The magic in the show is as expected, a mixture of classic tricks going wrong and things going wrong turning into brilliant magic, it is often hard to tell if the title or the show came first. Based on the premise of a fundraising show for magic performers who have been injured in the trade, the mash up off distinctive styles of magicians really has found the caricatures of the world of wizardry with a wand. From the German duo Bär and Spitzmaus, played by Chloe Tannenbaum and Jocelyn Prah, representing contortionists and acrobatic magic to Kiefer Moriarty’s portrayal of ‘The Blade’ the more danger heavy style of magic and stunts, the actors each secured the audience's attention with their portrayal of these archetypes.
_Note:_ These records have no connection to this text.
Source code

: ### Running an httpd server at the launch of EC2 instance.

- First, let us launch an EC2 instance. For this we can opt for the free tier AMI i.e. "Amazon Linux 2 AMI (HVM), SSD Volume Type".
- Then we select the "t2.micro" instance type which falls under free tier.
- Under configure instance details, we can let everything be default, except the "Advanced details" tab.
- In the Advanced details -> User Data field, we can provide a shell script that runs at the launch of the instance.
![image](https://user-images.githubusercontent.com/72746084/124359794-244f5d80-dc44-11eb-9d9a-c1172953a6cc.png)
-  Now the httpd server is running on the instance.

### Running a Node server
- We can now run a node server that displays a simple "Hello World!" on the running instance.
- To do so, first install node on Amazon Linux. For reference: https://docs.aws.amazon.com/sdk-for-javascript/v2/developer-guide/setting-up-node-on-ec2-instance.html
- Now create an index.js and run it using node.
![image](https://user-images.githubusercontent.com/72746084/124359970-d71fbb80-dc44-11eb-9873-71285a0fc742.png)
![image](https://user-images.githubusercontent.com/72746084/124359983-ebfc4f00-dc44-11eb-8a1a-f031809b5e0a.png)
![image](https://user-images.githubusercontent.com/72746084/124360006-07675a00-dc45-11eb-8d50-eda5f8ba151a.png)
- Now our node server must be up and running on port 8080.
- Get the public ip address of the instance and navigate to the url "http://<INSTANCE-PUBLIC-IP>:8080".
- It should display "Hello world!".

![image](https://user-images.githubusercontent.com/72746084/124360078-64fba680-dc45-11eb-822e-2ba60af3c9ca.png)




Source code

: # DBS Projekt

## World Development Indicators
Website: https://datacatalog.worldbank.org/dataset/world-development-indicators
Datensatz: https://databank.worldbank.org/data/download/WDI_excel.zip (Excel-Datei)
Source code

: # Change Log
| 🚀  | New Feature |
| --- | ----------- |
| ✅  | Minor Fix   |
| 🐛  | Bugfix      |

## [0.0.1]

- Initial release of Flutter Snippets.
Leading the show was the incredible Sam Hill as The Great Sophisticato, or the son of the Great Sophisticato, who was our compare for the night. Sam was able to keep the audience's attention flowing with his high energy and engagement with the audience, though his magic tricks were often that found of a children’s magician, he played up to this character with great intensity. The star amongst stars was Ricky Oakley, who I was surprised to find out was the understudy for The Mind Mangler. Oakley was able to not only fill the boots of the role, but also go above and beyond to secure the audiences love for him and his character, the best section being a moment of audience interaction which Oakley surfed through confidently as though he had been performing the role every night since the run began.

Magic Goes Wrong is a phenomenal show that showed a lot of knowledge of the history of the Magic Circle, of which Tommy Cooper would be proud! Comparing this show to the catalogue of other shows in Mischief’s arsenal places this show is low in the rankings in my opinion, especially when you consider the financial success of this show over Groan Ups, it is certainly the weaker of the two. My biggest concern with the show is the lack of narrative structure within the show, the loose connection of a variety show, though fitting for the genre, does not support the development of the characters or the show, where Mischief have previously shown great strength in writing plots to build their farcical antics around. This is not to detract from the show, it is a wonderful, exciting, and clever show, however, it feels like the story has been led by the tricks and stunts of Penn and Teller, opposed to being led by the writing genius of Lewis, Shields and Sayer.

The show is a must see, with an eclectic mix of quick change, contortion, escapology, danger, mind reading and most of all, and the reason everyone should see the show, COMEDY! From the classic woman sawn in half, to a modern version of swords in a box and escaping from a locked box filled with water, this show really does have it all, packaged in an exciting set of lights, smoke, and glitter.

Performed at the Birmingham Hippodrome, Thursday 26th of May 2022, this tour has now ended, with new dates coming soon.